Well, I see I’m already late to the tribulation. I’m not too comfortable with making thorough critiques of another brother’s position on an open forum - especially when it will be easily to attribute the motive as pushing a position of my own! So I aim to question mainly methodological matters rather than conclusions, since the thread title compels me to say something or be impolite to mein host.
My overarching concern has been mentioned by others, and that is the lack of justification for controversial suggestions. That goes along with Guy’s talk of a “prophetic” view of authorial intent, which is all too common for any of us who take the Holy Spirit’s inspiration seriously. Neither is it entirely unfounded - the apostle John sees Christ in Gen 1, and I would see that as inspired exegesis rather than eisegesis. We, however, are not apostles and must take our lead from the whole Bible.
On the “justification” point:
In Gen 1 the text is describing things happening in both the supernatural and temporal realms on each day (except 5). Much of what is happening here is a copy or representation of what is happening above.
That assertion does not seem to arise obviously from the text, and needs more justification. Remember that “heaven” and “earth” is primarily a physical, not a spiritual, dichotomy. God chooses to presence himself in the heavens, though “they cannot contain him,” but all the created things associated with heaven are the birds and the astronomical lights, not the angels.
I share with Joshua concerns about the particular christological interpretation of 1:26-7. For a start, there appears the same lack of justification to change the historical understanding of the entire church by this:
God announces His intentions for humanity in 1:26, 1:27 is not just three comments about the one thing He did in order to ultimately fulfill His stated intent, it is a list of three things He did to fulfill that intent.
The first part of what He did was in heaven, this is where the anthropomorphic form of God seen in chapter two and the theophanies comes in, and the echo or copy of that was Adam on earth.
Who sez? This leads to the theological concerns about the person of Christ, and here I take my lead from that Johannine prologue, in the light of the other “cosmic Christ” passages such as Col 1. John quite clearly sees Christ as eternally involved in the whole creation as Logos, which at the simplest level implies he is the very word of power by which God speaks everything into being. He is begotten, therefore, and not in any sense created during the first week.
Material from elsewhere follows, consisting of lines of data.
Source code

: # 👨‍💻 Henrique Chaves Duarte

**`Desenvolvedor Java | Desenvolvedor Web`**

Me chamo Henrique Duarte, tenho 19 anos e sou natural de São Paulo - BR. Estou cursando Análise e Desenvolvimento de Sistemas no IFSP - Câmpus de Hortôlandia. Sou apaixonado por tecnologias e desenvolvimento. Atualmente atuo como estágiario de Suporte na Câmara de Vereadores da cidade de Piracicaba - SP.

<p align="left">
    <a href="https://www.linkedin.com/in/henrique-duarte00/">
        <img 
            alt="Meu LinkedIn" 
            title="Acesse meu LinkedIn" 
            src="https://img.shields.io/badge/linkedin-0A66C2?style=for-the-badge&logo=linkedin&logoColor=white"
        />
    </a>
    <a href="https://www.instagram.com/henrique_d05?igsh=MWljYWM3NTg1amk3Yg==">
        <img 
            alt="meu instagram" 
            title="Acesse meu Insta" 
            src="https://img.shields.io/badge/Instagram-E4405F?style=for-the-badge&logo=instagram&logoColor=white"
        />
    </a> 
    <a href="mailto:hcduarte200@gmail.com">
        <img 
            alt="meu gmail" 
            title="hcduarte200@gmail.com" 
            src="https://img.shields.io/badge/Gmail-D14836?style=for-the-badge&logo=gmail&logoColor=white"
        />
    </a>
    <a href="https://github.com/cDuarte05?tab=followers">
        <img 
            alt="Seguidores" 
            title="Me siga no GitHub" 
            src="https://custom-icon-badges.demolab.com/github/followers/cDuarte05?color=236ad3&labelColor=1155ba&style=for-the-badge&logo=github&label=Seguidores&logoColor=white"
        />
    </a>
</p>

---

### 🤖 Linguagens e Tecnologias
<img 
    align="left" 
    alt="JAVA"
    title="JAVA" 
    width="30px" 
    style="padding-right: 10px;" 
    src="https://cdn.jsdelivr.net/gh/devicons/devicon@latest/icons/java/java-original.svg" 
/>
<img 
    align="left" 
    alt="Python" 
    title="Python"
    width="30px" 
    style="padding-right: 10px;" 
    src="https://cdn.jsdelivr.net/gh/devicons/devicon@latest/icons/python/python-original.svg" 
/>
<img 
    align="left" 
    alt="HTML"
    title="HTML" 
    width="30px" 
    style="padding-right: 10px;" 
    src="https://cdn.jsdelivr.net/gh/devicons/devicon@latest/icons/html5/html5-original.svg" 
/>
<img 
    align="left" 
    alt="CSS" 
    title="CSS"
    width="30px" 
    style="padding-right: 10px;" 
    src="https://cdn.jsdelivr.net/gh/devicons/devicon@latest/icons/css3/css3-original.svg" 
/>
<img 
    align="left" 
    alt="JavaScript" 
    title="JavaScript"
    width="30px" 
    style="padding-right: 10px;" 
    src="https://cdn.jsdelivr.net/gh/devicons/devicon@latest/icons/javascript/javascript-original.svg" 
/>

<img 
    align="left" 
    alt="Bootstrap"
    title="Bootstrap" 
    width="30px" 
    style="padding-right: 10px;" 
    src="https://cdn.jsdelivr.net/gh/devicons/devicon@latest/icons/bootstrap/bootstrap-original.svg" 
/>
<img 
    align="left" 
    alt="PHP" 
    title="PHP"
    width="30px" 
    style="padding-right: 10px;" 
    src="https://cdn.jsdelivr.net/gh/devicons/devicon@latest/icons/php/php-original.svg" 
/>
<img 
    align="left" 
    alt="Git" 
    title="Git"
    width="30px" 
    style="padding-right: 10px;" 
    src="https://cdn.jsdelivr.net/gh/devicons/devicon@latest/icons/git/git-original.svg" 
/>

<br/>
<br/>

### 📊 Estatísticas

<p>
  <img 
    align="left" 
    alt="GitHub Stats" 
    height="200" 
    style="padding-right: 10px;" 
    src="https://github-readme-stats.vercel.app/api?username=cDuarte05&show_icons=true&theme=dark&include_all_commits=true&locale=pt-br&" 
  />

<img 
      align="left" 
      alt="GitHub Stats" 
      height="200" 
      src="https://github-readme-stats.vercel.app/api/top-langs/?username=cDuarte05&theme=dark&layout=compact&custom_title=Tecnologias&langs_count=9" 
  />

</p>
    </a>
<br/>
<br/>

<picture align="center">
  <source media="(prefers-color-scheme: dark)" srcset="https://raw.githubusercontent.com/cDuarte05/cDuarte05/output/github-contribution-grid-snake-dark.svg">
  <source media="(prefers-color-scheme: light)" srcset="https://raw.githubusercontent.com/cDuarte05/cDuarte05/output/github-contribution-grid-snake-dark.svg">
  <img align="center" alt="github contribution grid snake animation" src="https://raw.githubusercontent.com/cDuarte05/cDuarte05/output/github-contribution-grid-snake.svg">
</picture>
John is also quite clear about his physical involvement with mankind - “he took flesh and dwelt among us,” that is he became human at the Incarnation, and not before. I see insufficient justifcation to (a) assuming a Christ-theophany in the garden (where the text is highly figurative anyway, and the nature of theophanies is never spelled out in Scripture), nor (b) that ch 1 refers to such a theophany as an event in creation.
Of course, we must not forget that
Christ is the image of God…
and Mark is quite correct to note that “Christ is the image” (various NT scriptures) and man is “according to the image.” That’s a rich seam pointed out by mainstream scholars like Gordon Wenham, and explored in detail by others like Philip Edgcumbe-Hughes.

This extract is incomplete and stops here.